Using a 3.5″ Floppy with openSUSE Linux in 2018

floppy.png

I recently came upon two needs for needing to use a 3.5″ floppy in Linux. First was to go through this stack of disks to recover any data off of them. Secondly, in my latest effort to dig up the musical talents I once used regularly about two decades ago, I acquired a Korg N364 that has a 3.5″ floppy drive on it and I wanted to transfer data on and off of it.

USB Floppy Drive

The great news is, openSUSE Tumbleweed running KDE Plasma recognized and utilized the drive immediately but oddly, I could not write to the drive. My first task was to go through the stack of floppies and copy all the data off and archive it.
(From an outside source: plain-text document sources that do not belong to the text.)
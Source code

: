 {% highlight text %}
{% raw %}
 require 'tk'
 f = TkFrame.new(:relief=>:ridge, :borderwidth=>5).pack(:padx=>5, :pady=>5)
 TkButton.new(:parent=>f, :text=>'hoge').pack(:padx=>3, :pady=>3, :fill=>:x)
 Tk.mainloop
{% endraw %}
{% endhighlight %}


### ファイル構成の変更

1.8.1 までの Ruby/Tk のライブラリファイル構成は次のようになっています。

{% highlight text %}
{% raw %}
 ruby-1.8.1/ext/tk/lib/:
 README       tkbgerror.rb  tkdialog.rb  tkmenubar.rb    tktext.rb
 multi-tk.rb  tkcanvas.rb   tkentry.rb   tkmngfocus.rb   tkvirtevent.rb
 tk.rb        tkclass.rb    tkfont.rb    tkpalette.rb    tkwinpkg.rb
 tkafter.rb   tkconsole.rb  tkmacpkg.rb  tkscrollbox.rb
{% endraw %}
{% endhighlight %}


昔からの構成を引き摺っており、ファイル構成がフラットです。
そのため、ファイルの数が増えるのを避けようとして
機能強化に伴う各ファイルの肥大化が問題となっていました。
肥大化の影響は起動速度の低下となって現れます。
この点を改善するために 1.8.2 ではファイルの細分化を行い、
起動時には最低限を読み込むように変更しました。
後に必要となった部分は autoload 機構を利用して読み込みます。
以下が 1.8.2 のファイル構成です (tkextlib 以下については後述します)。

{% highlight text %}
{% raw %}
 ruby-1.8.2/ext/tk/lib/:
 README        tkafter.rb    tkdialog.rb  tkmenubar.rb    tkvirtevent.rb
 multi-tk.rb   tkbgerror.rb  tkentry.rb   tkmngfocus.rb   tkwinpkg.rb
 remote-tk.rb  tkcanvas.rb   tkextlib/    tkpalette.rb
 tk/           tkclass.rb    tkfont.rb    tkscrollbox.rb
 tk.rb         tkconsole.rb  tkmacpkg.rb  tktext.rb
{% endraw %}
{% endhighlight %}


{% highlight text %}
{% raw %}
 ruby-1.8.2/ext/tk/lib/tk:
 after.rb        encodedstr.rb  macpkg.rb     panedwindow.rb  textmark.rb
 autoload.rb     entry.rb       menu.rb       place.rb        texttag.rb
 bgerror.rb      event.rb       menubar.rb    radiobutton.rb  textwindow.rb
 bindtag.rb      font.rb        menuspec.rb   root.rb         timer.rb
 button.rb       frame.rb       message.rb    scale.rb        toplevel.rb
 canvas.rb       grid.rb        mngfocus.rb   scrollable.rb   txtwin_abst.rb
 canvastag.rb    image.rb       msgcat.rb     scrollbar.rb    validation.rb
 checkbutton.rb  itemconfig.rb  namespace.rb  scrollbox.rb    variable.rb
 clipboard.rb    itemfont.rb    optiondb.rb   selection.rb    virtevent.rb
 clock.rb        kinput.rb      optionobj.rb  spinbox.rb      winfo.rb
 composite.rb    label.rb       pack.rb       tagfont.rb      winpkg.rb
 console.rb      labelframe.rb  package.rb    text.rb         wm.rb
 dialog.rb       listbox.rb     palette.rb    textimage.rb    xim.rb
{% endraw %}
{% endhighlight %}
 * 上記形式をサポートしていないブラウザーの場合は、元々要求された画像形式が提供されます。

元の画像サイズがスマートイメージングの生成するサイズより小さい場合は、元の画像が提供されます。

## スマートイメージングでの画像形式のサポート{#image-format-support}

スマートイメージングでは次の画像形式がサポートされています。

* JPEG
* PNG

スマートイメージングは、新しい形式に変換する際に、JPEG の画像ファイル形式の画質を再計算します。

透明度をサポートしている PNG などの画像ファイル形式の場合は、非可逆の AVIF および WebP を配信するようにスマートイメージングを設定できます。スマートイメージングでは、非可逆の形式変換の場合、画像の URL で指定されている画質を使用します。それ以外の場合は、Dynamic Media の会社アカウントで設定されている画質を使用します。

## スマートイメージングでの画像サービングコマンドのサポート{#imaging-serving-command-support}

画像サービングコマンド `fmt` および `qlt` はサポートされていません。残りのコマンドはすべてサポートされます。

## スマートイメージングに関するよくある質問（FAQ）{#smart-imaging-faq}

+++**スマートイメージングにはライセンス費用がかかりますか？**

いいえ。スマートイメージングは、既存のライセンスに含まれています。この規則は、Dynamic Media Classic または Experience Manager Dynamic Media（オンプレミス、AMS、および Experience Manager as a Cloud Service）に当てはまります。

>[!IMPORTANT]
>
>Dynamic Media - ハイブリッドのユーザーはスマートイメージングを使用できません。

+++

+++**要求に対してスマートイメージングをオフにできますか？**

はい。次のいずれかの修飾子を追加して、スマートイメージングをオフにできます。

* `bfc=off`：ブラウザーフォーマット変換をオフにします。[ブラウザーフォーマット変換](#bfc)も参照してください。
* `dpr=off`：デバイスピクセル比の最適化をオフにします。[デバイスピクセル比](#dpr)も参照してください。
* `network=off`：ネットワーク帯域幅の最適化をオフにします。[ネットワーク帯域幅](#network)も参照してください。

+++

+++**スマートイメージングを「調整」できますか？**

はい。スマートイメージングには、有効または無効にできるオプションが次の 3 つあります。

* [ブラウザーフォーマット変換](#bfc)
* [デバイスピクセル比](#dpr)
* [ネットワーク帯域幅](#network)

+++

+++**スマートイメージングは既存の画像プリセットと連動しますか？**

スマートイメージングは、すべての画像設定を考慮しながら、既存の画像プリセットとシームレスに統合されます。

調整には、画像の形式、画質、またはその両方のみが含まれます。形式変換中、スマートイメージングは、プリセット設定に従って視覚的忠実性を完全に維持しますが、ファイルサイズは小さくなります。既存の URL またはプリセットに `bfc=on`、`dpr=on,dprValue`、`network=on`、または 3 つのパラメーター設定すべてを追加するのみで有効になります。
I found some great files from the 90s that I rescued from bit-rot.

Floppy drive on E6440

The problem I ran into was my inability to write to disk. So much so that I even called into the Ask Noah Show. With some poking around and help from the IRC channel, I tried a few things:

sudo mount -o remount,rw /run/media/user/disk

Which was seemingly successful as it did remount the disk. I had one particular disk that I could not modify its contents. I had to double check that the disk was write enabled as it seems that I can’t remember what I did in the 90s to write protect or enable a disk.

back of floppy disk
Write-enabled disk

My next step was to format some of the problem / unreadable disks. I tried to format the disk from KFloppy with this error

Internal error: device not correctly defined.

I can’t be sure as running KFloppy in terminal didn’t yield much more information.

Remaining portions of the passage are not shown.